Did you really discover 1000 specimens [fossils?]?
– We set out to collect and deliver 900 specimens to the Aysén Regional Museum, but we managed to exceed that and officially handed over a thousand. We are still processing the material. It is not enough to just collect it. They must be organized, boxed, numbered and published. We have many new species: new plants, new mammals and new invertebrates. There are many new things that we are in the process of documenting.
-Among the new species, which ones really stand out?
– We analyzed a fossil forest. It is approximately 30 million years old. We analyzed the different types of wood and to our surprise found three new tree species and a new genus. We dedicated one of these species to the beloved botanist Adriana Hoffmann, a wonderful person for whom I have great admiration. I had the pleasure of meeting her during the nineties. This is the first species I believe that is dedicated posthumously to Adriana. We titled the study “Wood from the Pato Raro Fossil Forest”, since we collected the specimens in the town of Pato Raro, within the Patagonia National Park.

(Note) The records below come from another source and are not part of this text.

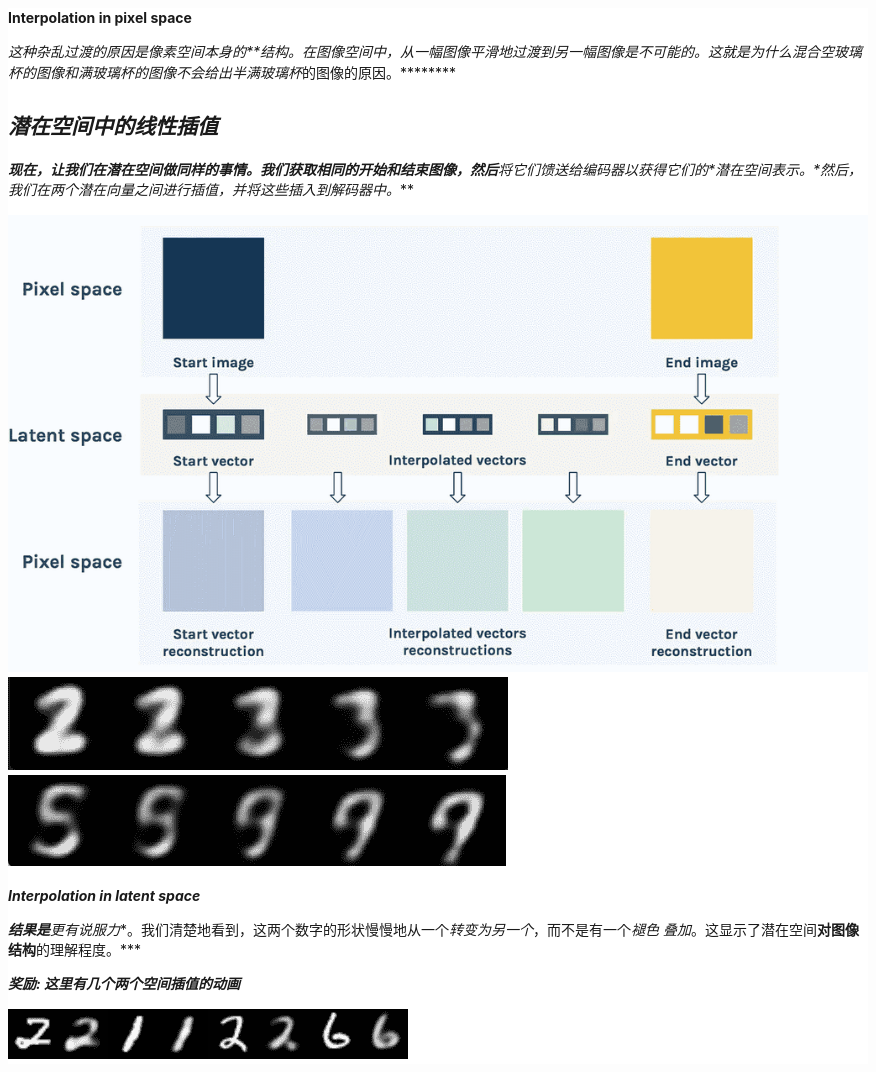 ****Interpolation in **pixel space******

****这种杂乱过渡的原因是像素空间本身的**结构。在图像空间中，从一幅图像平滑地过渡到另一幅图像是不可能的。这就是为什么混合空玻璃杯*的图像和满玻璃杯*的图像*不会给出半满玻璃杯*的图像的原因。********

## ***潜在空间中的线性插值***

***现在，让我们在潜在空间做同样的事情。我们获取相同的开始和结束图像，然后**将它们馈送给编码器**以获得它们的*潜在空间表示。*然后，我们在两个潜在向量之间进行插值，并将这些插入到**解码器**中。***

***![](img/cf74c2d2f28eaf5df519cbe829405461.png)******![](img/4f2835ddee858209ec0945c1483e90f8.png)******![](img/c7e4abfc9b7204c3320b47dc00eedac4.png)***

***Interpolation in **latent space*****

***结果是**更有说服力**。我们清楚地看到，这两个数字的形状慢慢地从一个*转变为另一个*，而不是有一个*褪色* *叠加*。这显示了潜在空间**对图像结构**的理解程度。***

******奖励:*** 这里有几个两个空间插值的动画***

***![](img/77141467b5a2f3992e83ce39cf0ca341.png)******![](img/fd786d984166f1863a89ad6c353ba256.png)******![](img/b794735a8a62bc4b929205f82bada5c4.png)******![](img/3409ae53d00acb79a19181d71c6fdb69.png)***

-Do these fossils alter our understanding of Patagonian history?
– The fossils help us understand when Patagonia as we know it was formed. We understand the point at which the characteristic organisms of Patagonia came to colonize it. And we’re finding those roots run much deeper than we thought. These discoveries make me feel very passionate and engaged with the work.
-What legacy will these findings leave in the region?
– The fantastic thing is that we were able to provide the Aysén Regional Museum with a beautiful state-of-the-art geological and paleontological collection, only adding to the treasures they already possessed. There are very few museums in Chile that have such a complete collection of rocks from their local region. We wanted to improve the paleontological collections of our beloved museum. In doing so we have elevated the international reputation of Aysén and Patagonia.
The golden era of Chilean paleontology
Archaeological and paleontological research was historically well established in Patagonia. Never in the history of Chile, however, have there been so many paleontologists working, with so many eyes watching and so much good science being practiced, according to Enrique Bostelmann.
-How significant is Chile´s paleontological research?
– As a country, we are witnessing a golden era of paleontology. There are fantastic things happening from the north to the south of the country. In different localities you have very important deposits. From my work in Magallanes and Aysén I can assure you that the discoveries made in Sierra Baguales and the Río de las Chinas are spectacular.
-How important is paleontology in the culture of a country?
– Paleontologists have many interesting things to teach and share. One of them is to observe our shared planet as a mosaic of things that have changed over time, contributing to discussions about the future, climate change, the current biodiversity crisis and how to deal with the problems of extinction. Also, by establishing how Chile´s native species and their lineages have inhabited our country for millennia, we highlight their importance. We have the ability to observe nature on different time scales. It’s like a super-power, allowing us to travel to other times and different worlds without having to ever really leave our back door.